• [Task to carry out] Could you set down the records below exactly as they are, with no pictures?

[Source data]
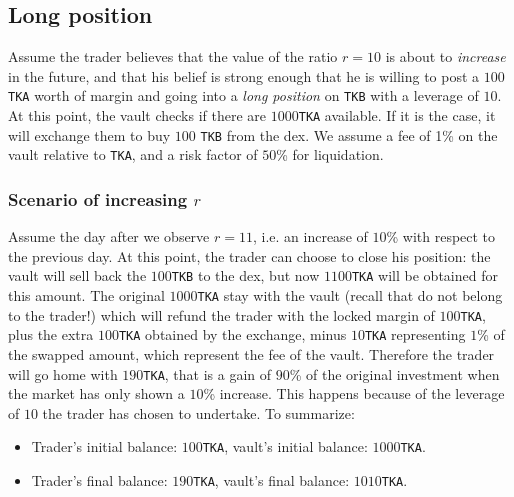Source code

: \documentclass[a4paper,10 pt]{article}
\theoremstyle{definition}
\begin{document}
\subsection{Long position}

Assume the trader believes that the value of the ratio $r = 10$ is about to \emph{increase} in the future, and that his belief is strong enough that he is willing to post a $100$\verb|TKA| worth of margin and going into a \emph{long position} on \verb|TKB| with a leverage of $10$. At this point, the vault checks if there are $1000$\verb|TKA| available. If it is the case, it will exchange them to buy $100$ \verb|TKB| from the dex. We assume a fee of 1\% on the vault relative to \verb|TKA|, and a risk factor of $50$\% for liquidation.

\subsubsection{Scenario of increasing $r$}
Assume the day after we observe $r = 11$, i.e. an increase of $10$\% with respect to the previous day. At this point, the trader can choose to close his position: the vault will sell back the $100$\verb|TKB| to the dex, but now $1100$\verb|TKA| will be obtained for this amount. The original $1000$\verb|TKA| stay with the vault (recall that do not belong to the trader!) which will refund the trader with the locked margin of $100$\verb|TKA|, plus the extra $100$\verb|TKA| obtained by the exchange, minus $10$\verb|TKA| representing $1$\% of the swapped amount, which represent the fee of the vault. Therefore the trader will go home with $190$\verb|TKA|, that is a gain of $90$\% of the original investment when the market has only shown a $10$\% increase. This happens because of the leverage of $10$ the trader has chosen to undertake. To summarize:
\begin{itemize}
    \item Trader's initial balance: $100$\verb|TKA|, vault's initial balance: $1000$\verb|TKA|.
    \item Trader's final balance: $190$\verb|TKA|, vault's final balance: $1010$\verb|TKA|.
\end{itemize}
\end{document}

• [The answer]
Source code

: \documentclass[a4paper,10 pt]{article}
\theoremstyle{definition}
\begin{document}
\subsection{Long position}

Assume the trader believes that the value of the ratio $r = 10$ is about to \emph{increase} in the future, and that his belief is strong enough that he is willing to post a $100$\verb|TKA| worth of margin and going into a \emph{long position} on \verb|TKB| with a leverage of $10$. At this point, the vault checks if there are $1000$\verb|TKA| available. If it is the case, it will exchange them to buy $100$ \verb|TKB| from the dex. We assume a fee of 1\% on the vault relative to \verb|TKA|, and a risk factor of $50$\% for liquidation.

\subsubsection{Scenario of increasing $r$}
Assume the day after we observe $r = 11$, i.e. an increase of $10$\% with respect to the previous day. At this point, the trader can choose to close his position: the vault will sell back the $100$\verb|TKB| to the dex, but now $1100$\verb|TKA| will be obtained for this amount. The original $1000$\verb|TKA| stay with the vault (recall that do not belong to the trader!) which will refund the trader with the locked margin of $100$\verb|TKA|, plus the extra $100$\verb|TKA| obtained by the exchange, minus $10$\verb|TKA| representing $1$\% of the swapped amount, which represent the fee of the vault. Therefore the trader will go home with $190$\verb|TKA|, that is a gain of $90$\% of the original investment when the market has only shown a $10$\% increase. This happens because of the leverage of $10$ the trader has chosen to undertake. To summarize:
\begin{itemize}
    \item Trader's initial balance: $100$\verb|TKA|, vault's initial balance: $1000$\verb|TKA|.
    \item Trader's final balance: $190$\verb|TKA|, vault's final balance: $1010$\verb|TKA|.
\end{itemize}
\end{document}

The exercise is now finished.